[Challenge] large files smart compare (was: Re: Squeak for I/O and Memory Intensive tasks )
Bob Arning
arning at charm.net
Wed Jan 30 19:22:56 UTC 2002
Yoel,
Here is some code that will compare two 450k-object (83 MByte) files in 22 minutes in about 22 meg of ram.
Cheers,
Bob
'From Squeak3.2gamma of 17 January 2002 [latest update: #4653] on 30 January 2002 at 2:10:22 pm'!
"Change Set: ldapTest
Date: 30 January 2002
Author: Bob Arning
Comparison for LDAP files
To create 2 test files,
LDAPObject buildTestFiles: 450*1000
To compare those files,
LDAPObject test2
Results on 400MHz mac: 450k items -- space used: 22,481,296, time: 22 minutes
"!
Object subclass: #LDAPObject
instanceVariableNames: 'attr '
classVariableNames: ''
poolDictionaries: ''
category: 'YoelTests'!
!LDAPObject commentStamp: '<historical>' prior: 0!
"Use the following lines to create an example LDIF file.
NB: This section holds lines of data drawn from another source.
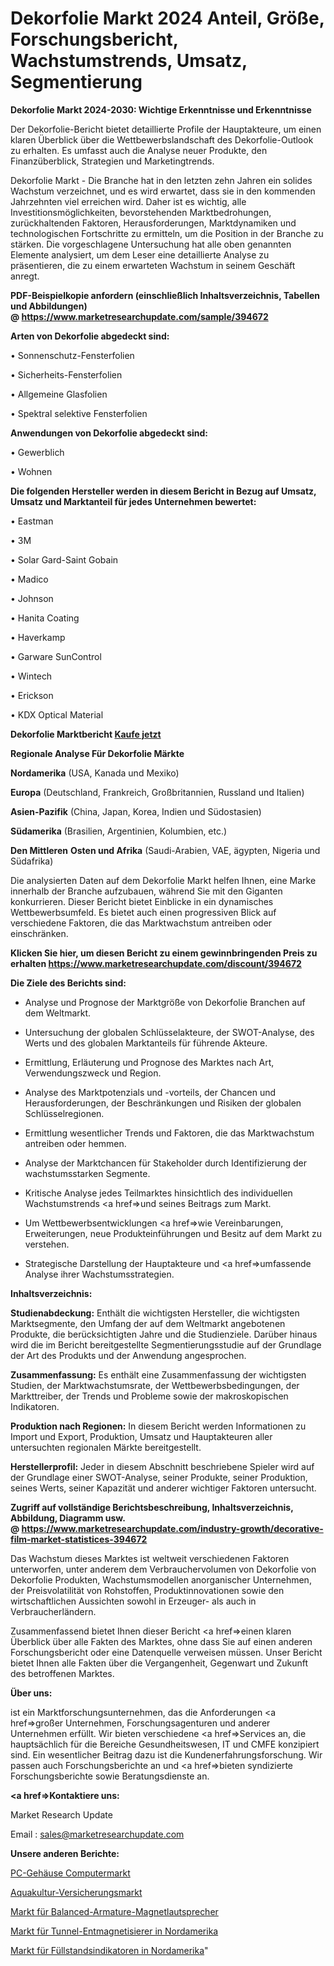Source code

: # Dekorfolie Markt 2024 Anteil, Größe, Forschungsbericht, Wachstumstrends, Umsatz, Segmentierung

<strong>Dekorfolie Markt 2024-2030: Wichtige Erkenntnisse und Erkenntnisse</strong>

Der Dekorfolie-Bericht bietet detaillierte Profile der Hauptakteure, um einen klaren Überblick über die Wettbewerbslandschaft des Dekorfolie-Outlook zu erhalten. Es umfasst auch die Analyse neuer Produkte, den Finanzüberblick, Strategien und Marketingtrends.

Dekorfolie Markt - Die Branche hat in den letzten zehn Jahren ein solides Wachstum verzeichnet, und es wird erwartet, dass sie in den kommenden Jahrzehnten viel erreichen wird. Daher ist es wichtig, alle Investitionsmöglichkeiten, bevorstehenden Marktbedrohungen, zurückhaltenden Faktoren, Herausforderungen, Marktdynamiken und technologischen Fortschritte zu ermitteln, um die Position in der Branche zu stärken. Die vorgeschlagene Untersuchung hat alle oben genannten Elemente analysiert, um dem Leser eine detaillierte Analyse zu präsentieren, die zu einem erwarteten Wachstum in seinem Geschäft anregt.

<strong><b>PDF-Beispielkopie anfordern (einschließlich Inhaltsverzeichnis, Tabellen und Abbildungen) @ </b></strong><strong><a href=https://www.marketresearchupdate.com/sample/394672><strong>https://www.marketresearchupdate.com/sample/394672</u></a></strong></strong>

<strong>Arten von Dekorfolie abgedeckt sind:</strong>

• Sonnenschutz-Fensterfolien

• Sicherheits-Fensterfolien

• Allgemeine Glasfolien

• Spektral selektive Fensterfolien

<strong>Anwendungen von Dekorfolie abgedeckt sind:</strong>

• Gewerblich

• Wohnen

<strong>Die folgenden Hersteller werden in diesem Bericht in Bezug auf Umsatz, Umsatz und Marktanteil für jedes Unternehmen bewertet:</strong>

• Eastman

• 3M

• Solar Gard-Saint Gobain

• Madico

• Johnson

• Hanita Coating

• Haverkamp

• Garware SunControl

• Wintech

• Erickson

• KDX Optical Material

<strong>Dekorfolie Marktbericht <a href=https://www.marketresearchupdate.com/buynow/394672>Kaufe jetzt</a></strong>

<strong>Regionale Analyse Für Dekorfolie Märkte</strong>

<strong>Nordamerika</strong> (USA, Kanada und Mexiko)

<strong>Europa</strong> (Deutschland, Frankreich, Großbritannien, Russland und Italien)

<strong>Asien-Pazifik</strong> (China, Japan, Korea, Indien und Südostasien)

<strong>Südamerika</strong> (Brasilien, Argentinien, Kolumbien, etc.)

<strong>Den Mittleren</strong> <strong>Osten und Afrika</strong> (Saudi-Arabien, VAE, ägypten, Nigeria und Südafrika)

Die analysierten Daten auf dem Dekorfolie Markt helfen Ihnen, eine Marke innerhalb der Branche aufzubauen, während Sie mit den Giganten konkurrieren. Dieser Bericht bietet Einblicke in ein dynamisches Wettbewerbsumfeld. Es bietet auch einen progressiven Blick auf verschiedene Faktoren, die das Marktwachstum antreiben oder einschränken.

<strong>Klicken Sie hier, um diesen Bericht zu einem gewinnbringenden Preis zu erhalten
</strong><strong><a href=https://www.marketresearchupdate.com/discount/394672>https://www.marketresearchupdate.com/discount/394672</b></u></strong></a>

<strong>Die Ziele des Berichts sind:</strong>

- Analyse und Prognose der Marktgröße von Dekorfolie Branchen auf dem Weltmarkt.

- Untersuchung der globalen Schlüsselakteure, der SWOT-Analyse, des Werts und des globalen Marktanteils für führende Akteure.

- Ermittlung, Erläuterung und Prognose des Marktes nach Art, Verwendungszweck und Region.

- Analyse des Marktpotenzials und -vorteils, der Chancen und Herausforderungen, der Beschränkungen und Risiken der globalen Schlüsselregionen.

- Ermittlung wesentlicher Trends und Faktoren, die das Marktwachstum antreiben oder hemmen.

- Analyse der Marktchancen für Stakeholder durch Identifizierung der wachstumsstarken Segmente.

- Kritische Analyse jedes Teilmarktes hinsichtlich des individuellen Wachstumstrends <a href=>und</a> seines Beitrags zum Markt.

- Um Wettbewerbsentwicklungen <a href=>wie</a> Vereinbarungen, Erweiterungen, neue Produkteinführungen und Besitz auf dem Markt zu verstehen.

- Strategische Darstellung der Hauptakteure und <a href=>umfas</a>sende Analyse ihrer Wachstumsstrategien.

<strong>Inhaltsverzeichnis:</strong>

<strong>Studienabdeckung:</strong> Enthält die wichtigsten Hersteller, die wichtigsten Marktsegmente, den Umfang der auf dem Weltmarkt angebotenen Produkte, die berücksichtigten Jahre und die Studienziele. Darüber hinaus wird die im Bericht bereitgestellte Segmentierungsstudie auf der Grundlage der Art des Produkts und der Anwendung angesprochen.

<strong>Zusammenfassung:</strong> Es enthält eine Zusammenfassung der wichtigsten Studien, der Marktwachstumsrate, der Wettbewerbsbedingungen, der Markttreiber, der Trends und Probleme sowie der makroskopischen Indikatoren.

<strong>Produktion nach Regionen:</strong> In diesem Bericht werden Informationen zu Import und Export, Produktion, Umsatz und Hauptakteuren aller untersuchten regionalen Märkte bereitgestellt.

<strong>Herstellerprofil:</strong> Jeder in diesem Abschnitt beschriebene Spieler wird auf der Grundlage einer SWOT-Analyse, seiner Produkte, seiner Produktion, seines Werts, seiner Kapazität und anderer wichtiger Faktoren untersucht.

<strong><b>Zugriff auf vollständige Berichtsbeschreibung, Inhaltsverzeichnis, Abbildung, Diagramm usw. @ </b></strong><strong><a href=https://www.marketresearchupdate.com/industry-growth/decorative-film-market-statistices-394672>https://www.marketresearchupdate.com/industry-growth/decorative-film-market-statistices-394672</a></strong>

Das Wachstum dieses Marktes ist weltweit verschiedenen Faktoren unterworfen, unter anderem dem Verbrauchervolumen von Dekorfolie von Dekorfolie Produkten, Wachstumsmodellen anorganischer Unternehmen, der Preisvolatilität von Rohstoffen, Produktinnovationen sowie den wirtschaftlichen Aussichten sowohl in Erzeuger- als auch in Verbraucherländern.

Zusammenfassend bietet Ihnen dieser Bericht <a href=>einen</a> klaren Überblick über alle Fakten des Marktes, ohne dass Sie auf einen anderen Forschungsbericht oder eine Datenquelle verweisen müssen. Unser Bericht bietet Ihnen alle Fakten über die Vergangenheit, Gegenwart und Zukunft des betroffenen Marktes.

<strong>Über uns:</strong>

 ist ein Marktforschungsunternehmen, das die Anforderungen <a href=>großer</a> Unternehmen, Forschungsagenturen und anderer Unternehmen erfüllt. Wir bieten verschiedene <a href=>Services</a> an, die hauptsächlich für die Bereiche Gesundheitswesen, IT und CMFE konzipiert sind. Ein wesentlicher Beitrag dazu ist die Kundenerfahrungsforschung. Wir passen auch Forschungsberichte an und <a href=>bieten</a> syndizierte Forschungsberichte sowie Beratungsdienste an.

<strong><a href=>Kontaktiere uns:</a></strong>

Market Research Update

Email : sales@marketresearchupdate.com

<strong>Unsere anderen Berichte:</strong>

<a href=https://www.linkedin.com/pulse/pc-cases-computer-market-2023-challenges-business>PC-Gehäuse Computermarkt</a>

<a href=https://www.linkedin.com/pulse/aquaculture-insurance-market-research-report>Aquakultur-Versicherungsmarkt</a>

<a href=https://www.linkedin.com/pulse/balanced-armature-magnetic-speakers-market-size-share>Markt für Balanced-Armature-Magnetlautsprecher</a>

<a href=https://www.linkedin.com/pulse/north-america-tunnel-demagnetizermarket-see-massive>Markt für Tunnel-Entmagnetisierer in Nordamerika</a>

<a href=https://www.linkedin.com/pulse/north-america-level-indicators-market-2023-booming-across>Markt für Füllstandsindikatoren in Nordamerika</a>"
Use CrLfFileStream if u got the wrong OS"
f _ FileStream fileNamed: 'ggg'.
f ascii.
1 to: 10000 do: [ :num | ns _ num asString.
f nextPutAll: ('dn: uid=yoel' , ns , ', ou=people, o=emet.co.il
objectclass: top
objectclass: person
objectclass: organizationalPerson
objectclass: inetOrgPerson
uid: yoel' , ns , '
cn: yoel' , ns , '
sn: jacobsen
')].
f close.
f _ FileStream fileNamed: 'ggg'.
f ascii.
lines _ f contentsOfEntireFile.
f close.
crcr _ String cr , String cr.
blocks _ lines findBetweenSubStrs: { crcr }.
objs _ blocks collect: [ :bl | LDAPObject fromStr: bl ].
!
LDAPObject class
instanceVariableNames: 'attributes '!
!LDAPObject methodsFor: 'accessing' stamp: 'YJ 1/28/2002 22:47'!
attrs
^ attr! !
!LDAPObject methodsFor: 'accessing' stamp: 'YJ 1/28/2002 22:46'!
attrs: aDict
attr _ aDict.
^ self! !
!LDAPObject methodsFor: 'accessing' stamp: 'RAA 1/30/2002 10:12'!
getUID
^(attr at: 'uid') first! !
!LDAPObject methodsFor: 'accessing' stamp: 'RAA 1/30/2002 10:13'!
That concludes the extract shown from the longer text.